Mericris Neyra knew she wanted to be a nurse back when she was at Farrington High School, so she enrolled in nursing at UH Manoa. But as she neared graduation in December 2014, the 22-year-old faced a saturated nursing-job market in Hawaii. She knew her high GPA and degree might not be enough to distinguish her as employers waded through a sea of resumes from recent nursing graduates. What she needed to stand out was relevant work experience, and the most likely way to get that was landing a coveted internship.
“It puts you on top compared to the other nursing students,” she says.
Good internships are symbiotic. Students gain meaningful work experiences, which enhance a greenhorn resume and often lead to a permanent job; in fact, a relevant internship is almost required for the best entry-level positions. At the same time, quality internships give employers a first look at upcoming talent, while providing the company with temporary help and an injection of new thinking and fresh perspectives.
Intern Bridge, a national research organization, reports that about half of all internships are unpaid. But, in a 2013 report based on a national survey of students, Intern Bridge found that 64.1 percent of students “would have to work a second job if they accepted an unpaid internship. While that may be possible in the summer, it’s difficult during the academic year.”
This percentage of unpaid internships may start to decline, in part due to the success of several class-action lawsuits, in which high-profile national companies such as NBC, Viacom, Charlie Rose Inc. and Condé Nast paid as much as millions of dollars in settlements covering former unpaid interns. Such lawsuits haven’t arisen in the Islands, however. “We have not seen to date any major unpaid (intern) class action lawsuits,” says labor and employment attorney Darin Leong, a partner at Marr Jones & Wang.
However, those settlements have spooked some national and local companies into turning their unpaid internships into paid internships, while other companies simply eliminated their internship programs altogether or tightened the rules so unpaid internships must always be done for college course credit.
Here’s a look at the changes in internship programs and the impacts those changes are having on Hawaii’s students and their present and future employers.

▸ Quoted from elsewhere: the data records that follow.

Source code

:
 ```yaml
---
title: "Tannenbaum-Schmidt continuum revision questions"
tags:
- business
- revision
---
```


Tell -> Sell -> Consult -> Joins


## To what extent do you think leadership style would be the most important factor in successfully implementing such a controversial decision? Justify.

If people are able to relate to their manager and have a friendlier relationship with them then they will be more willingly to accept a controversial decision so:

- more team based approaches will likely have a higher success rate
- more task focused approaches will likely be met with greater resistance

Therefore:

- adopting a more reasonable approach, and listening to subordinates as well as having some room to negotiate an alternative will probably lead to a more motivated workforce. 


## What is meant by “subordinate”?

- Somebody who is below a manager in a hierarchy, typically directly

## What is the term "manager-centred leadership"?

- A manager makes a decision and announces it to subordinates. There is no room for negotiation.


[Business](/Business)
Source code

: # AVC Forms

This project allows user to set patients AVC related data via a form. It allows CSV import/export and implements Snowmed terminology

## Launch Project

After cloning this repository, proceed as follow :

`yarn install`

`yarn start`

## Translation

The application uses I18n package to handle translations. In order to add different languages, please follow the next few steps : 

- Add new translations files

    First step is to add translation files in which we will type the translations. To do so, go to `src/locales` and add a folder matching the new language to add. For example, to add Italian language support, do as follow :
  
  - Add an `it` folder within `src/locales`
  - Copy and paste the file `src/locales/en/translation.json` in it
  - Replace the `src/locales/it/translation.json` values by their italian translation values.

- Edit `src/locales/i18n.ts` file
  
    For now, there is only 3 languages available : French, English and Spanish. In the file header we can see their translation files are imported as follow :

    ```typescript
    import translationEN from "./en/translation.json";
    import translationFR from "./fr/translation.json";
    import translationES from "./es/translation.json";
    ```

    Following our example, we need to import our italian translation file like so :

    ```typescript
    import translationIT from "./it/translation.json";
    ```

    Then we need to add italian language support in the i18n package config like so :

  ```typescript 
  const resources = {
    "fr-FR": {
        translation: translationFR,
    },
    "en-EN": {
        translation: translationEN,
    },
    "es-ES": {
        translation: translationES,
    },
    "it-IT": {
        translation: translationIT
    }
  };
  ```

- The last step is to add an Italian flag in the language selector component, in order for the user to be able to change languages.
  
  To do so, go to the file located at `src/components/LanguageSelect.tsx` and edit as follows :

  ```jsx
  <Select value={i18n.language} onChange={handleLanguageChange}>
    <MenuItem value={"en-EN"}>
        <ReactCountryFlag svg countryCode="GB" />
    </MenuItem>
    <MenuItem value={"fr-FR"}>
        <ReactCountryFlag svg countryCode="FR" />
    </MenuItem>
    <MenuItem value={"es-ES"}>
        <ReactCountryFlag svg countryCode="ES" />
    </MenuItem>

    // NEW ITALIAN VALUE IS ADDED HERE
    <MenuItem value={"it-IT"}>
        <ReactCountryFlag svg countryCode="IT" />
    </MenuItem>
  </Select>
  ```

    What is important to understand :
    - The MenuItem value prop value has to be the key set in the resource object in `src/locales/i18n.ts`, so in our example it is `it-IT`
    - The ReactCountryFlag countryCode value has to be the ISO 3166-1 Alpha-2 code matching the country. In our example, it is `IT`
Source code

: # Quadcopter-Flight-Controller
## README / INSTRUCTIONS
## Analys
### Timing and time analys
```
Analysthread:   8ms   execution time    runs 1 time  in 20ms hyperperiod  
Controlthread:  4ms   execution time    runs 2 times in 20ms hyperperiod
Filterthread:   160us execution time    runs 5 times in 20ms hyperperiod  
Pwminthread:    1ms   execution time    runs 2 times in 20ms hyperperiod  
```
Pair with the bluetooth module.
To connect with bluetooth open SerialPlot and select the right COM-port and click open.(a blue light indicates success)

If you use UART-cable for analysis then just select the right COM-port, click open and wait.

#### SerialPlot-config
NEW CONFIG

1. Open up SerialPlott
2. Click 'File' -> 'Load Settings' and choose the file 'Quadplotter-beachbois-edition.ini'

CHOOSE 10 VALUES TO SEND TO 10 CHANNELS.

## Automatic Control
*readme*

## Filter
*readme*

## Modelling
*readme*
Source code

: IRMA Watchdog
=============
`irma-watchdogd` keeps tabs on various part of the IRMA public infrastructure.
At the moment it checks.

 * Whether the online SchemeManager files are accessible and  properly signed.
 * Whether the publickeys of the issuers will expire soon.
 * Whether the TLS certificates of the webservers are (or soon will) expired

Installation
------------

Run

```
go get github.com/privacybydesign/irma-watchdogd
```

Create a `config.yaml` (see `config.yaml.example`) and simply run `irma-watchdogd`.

Job Offers for Class of 2014
The National Association of Colleges and Employers found this out from its survey of students from the college graduating class of 2014 of Colleges and Employers:
• 61 percent of graduating seniors had an internship or co-op experience.
• 52 percent of those graduates receiving job offers before graduation held internships.
• 46.5 of internships were unpaid.
• 42 percent of paid internships (with for-profit organizations) received a full-time offer.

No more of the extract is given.